Task to complete: What are the lines from the top of the entries through the one with "### Integration Strategies"? Write them out exactly, with no pictures.

[Saved entries]
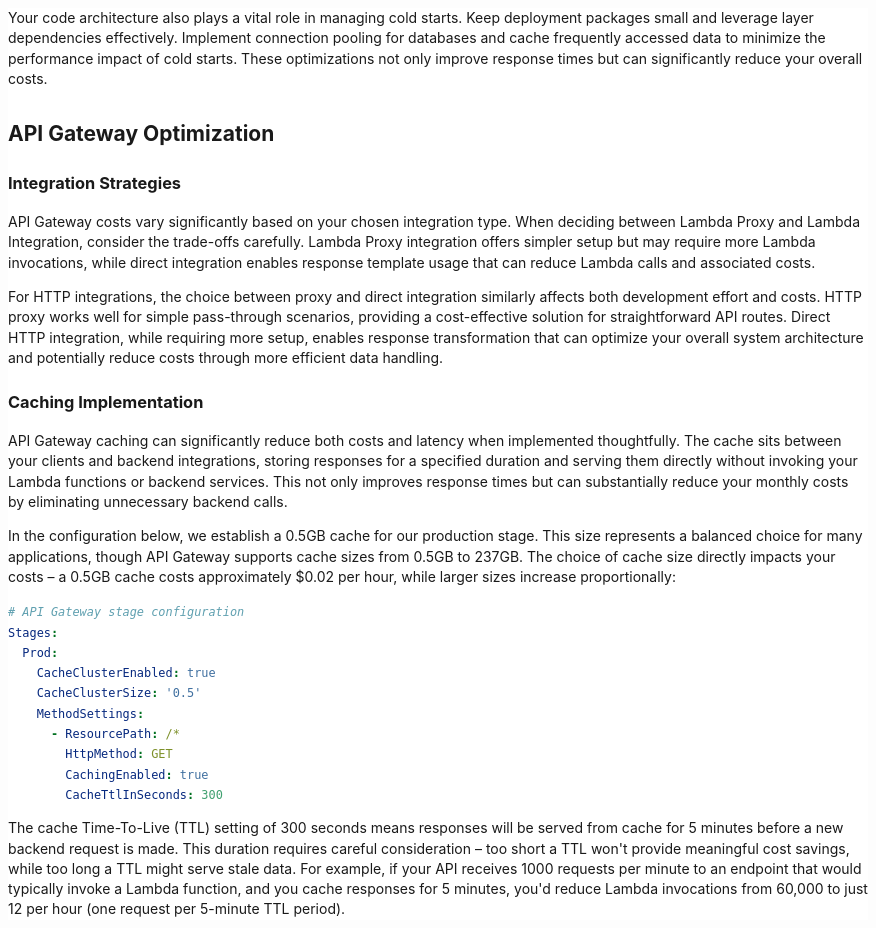 Your code architecture also plays a vital role in managing cold starts. Keep deployment packages small and leverage layer dependencies effectively. Implement connection pooling for databases and cache frequently accessed data to minimize the performance impact of cold starts. These optimizations not only improve response times but can significantly reduce your overall costs.

## API Gateway Optimization

### Integration Strategies

API Gateway costs vary significantly based on your chosen integration type. When deciding between Lambda Proxy and Lambda Integration, consider the trade-offs carefully. Lambda Proxy integration offers simpler setup but may require more Lambda invocations, while direct integration enables response template usage that can reduce Lambda calls and associated costs.

For HTTP integrations, the choice between proxy and direct integration similarly affects both development effort and costs. HTTP proxy works well for simple pass-through scenarios, providing a cost-effective solution for straightforward API routes. Direct HTTP integration, while requiring more setup, enables response transformation that can optimize your overall system architecture and potentially reduce costs through more efficient data handling.

### Caching Implementation

API Gateway caching can significantly reduce both costs and latency when implemented thoughtfully. The cache sits between your clients and backend integrations, storing responses for a specified duration and serving them directly without invoking your Lambda functions or backend services. This not only improves response times but can substantially reduce your monthly costs by eliminating unnecessary backend calls.

In the configuration below, we establish a 0.5GB cache for our production stage. This size represents a balanced choice for many applications, though API Gateway supports cache sizes from 0.5GB to 237GB. The choice of cache size directly impacts your costs – a 0.5GB cache costs approximately $0.02 per hour, while larger sizes increase proportionally:

```yaml
# API Gateway stage configuration
Stages:
  Prod:
    CacheClusterEnabled: true
    CacheClusterSize: '0.5'
    MethodSettings:
      - ResourcePath: /*
        HttpMethod: GET
        CachingEnabled: true
        CacheTtlInSeconds: 300
```

The cache Time-To-Live (TTL) setting of 300 seconds means responses will be served from cache for 5 minutes before a new backend request is made. This duration requires careful consideration – too short a TTL won't provide meaningful cost savings, while too long a TTL might serve stale data. For example, if your API receives 1000 requests per minute to an endpoint that would typically invoke a Lambda function, and you cache responses for 5 minutes, you'd reduce Lambda invocations from 60,000 to just 12 per hour (one request per 5-minute TTL period).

Response:
 Your code architecture also plays a vital role in managing cold starts. Keep deployment packages small and leverage layer dependencies effectively. Implement connection pooling for databases and cache frequently accessed data to minimize the performance impact of cold starts. These optimizations not only improve response times but can significantly reduce your overall costs.

## API Gateway Optimization

### Integration Strategies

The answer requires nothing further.